◆ Goal of the exercise:
Please return all lines from the records below that include the string "existing".

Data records
== Segment start ==
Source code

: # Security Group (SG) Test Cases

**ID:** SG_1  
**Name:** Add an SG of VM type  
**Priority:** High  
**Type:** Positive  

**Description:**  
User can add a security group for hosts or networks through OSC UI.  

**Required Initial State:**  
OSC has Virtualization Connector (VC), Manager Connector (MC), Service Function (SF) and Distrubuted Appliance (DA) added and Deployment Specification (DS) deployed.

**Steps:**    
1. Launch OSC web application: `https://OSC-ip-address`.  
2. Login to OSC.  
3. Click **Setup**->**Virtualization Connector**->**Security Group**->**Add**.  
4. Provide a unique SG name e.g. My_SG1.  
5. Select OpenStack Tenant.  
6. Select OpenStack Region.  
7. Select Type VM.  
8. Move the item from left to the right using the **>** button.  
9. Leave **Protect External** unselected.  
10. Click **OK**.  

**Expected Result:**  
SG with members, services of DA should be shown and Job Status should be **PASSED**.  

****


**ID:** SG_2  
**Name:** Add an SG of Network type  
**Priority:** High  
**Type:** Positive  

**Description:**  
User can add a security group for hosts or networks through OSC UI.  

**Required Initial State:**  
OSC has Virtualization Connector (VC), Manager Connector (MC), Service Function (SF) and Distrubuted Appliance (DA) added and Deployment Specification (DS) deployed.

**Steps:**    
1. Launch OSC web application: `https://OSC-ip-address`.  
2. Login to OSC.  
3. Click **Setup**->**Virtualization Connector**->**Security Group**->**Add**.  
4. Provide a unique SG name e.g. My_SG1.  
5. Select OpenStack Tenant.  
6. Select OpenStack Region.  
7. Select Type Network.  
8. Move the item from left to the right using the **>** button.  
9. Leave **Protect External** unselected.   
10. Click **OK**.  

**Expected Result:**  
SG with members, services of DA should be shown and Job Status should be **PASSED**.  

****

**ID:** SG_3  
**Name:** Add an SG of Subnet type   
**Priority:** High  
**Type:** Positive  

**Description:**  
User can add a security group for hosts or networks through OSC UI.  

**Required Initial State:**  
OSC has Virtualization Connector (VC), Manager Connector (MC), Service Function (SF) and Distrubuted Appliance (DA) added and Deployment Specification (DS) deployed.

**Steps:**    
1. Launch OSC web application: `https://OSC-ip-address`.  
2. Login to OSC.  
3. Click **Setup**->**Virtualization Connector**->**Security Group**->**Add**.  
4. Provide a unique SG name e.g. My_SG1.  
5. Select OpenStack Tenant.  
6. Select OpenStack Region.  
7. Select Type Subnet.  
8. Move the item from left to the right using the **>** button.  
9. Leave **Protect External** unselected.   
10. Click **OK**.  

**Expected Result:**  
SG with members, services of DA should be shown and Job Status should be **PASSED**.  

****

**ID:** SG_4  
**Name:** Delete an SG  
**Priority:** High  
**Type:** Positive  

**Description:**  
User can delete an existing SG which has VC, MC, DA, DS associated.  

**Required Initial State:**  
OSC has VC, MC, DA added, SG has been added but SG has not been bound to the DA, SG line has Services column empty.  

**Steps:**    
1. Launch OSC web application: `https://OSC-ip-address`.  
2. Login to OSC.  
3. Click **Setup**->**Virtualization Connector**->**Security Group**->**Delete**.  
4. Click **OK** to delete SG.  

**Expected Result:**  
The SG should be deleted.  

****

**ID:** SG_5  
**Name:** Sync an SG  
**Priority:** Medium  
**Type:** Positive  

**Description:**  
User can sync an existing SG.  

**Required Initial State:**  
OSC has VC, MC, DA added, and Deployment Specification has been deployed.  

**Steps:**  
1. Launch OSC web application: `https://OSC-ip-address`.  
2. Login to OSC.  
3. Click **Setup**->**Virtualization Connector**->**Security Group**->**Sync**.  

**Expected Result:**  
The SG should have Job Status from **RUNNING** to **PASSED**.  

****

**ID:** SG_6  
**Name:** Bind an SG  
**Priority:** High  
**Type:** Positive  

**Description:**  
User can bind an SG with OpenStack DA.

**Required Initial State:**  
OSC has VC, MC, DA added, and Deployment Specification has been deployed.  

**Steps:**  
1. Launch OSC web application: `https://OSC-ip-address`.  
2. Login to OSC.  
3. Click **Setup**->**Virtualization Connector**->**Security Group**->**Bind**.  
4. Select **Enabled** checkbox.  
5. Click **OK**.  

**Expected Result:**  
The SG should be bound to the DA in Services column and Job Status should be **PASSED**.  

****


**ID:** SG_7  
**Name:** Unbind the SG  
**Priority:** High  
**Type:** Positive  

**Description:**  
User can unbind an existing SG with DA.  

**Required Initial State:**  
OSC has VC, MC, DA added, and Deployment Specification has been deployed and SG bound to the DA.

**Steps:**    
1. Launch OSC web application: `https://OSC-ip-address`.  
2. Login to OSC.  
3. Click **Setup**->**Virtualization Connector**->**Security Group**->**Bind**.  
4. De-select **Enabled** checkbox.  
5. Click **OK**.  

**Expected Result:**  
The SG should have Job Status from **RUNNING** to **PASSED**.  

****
== Segment end ==
◆ Result:
User can delete an existing SG which has VC, MC, DA, DS associated.  
User can sync an existing SG.  
User can unbind an existing SG with DA.  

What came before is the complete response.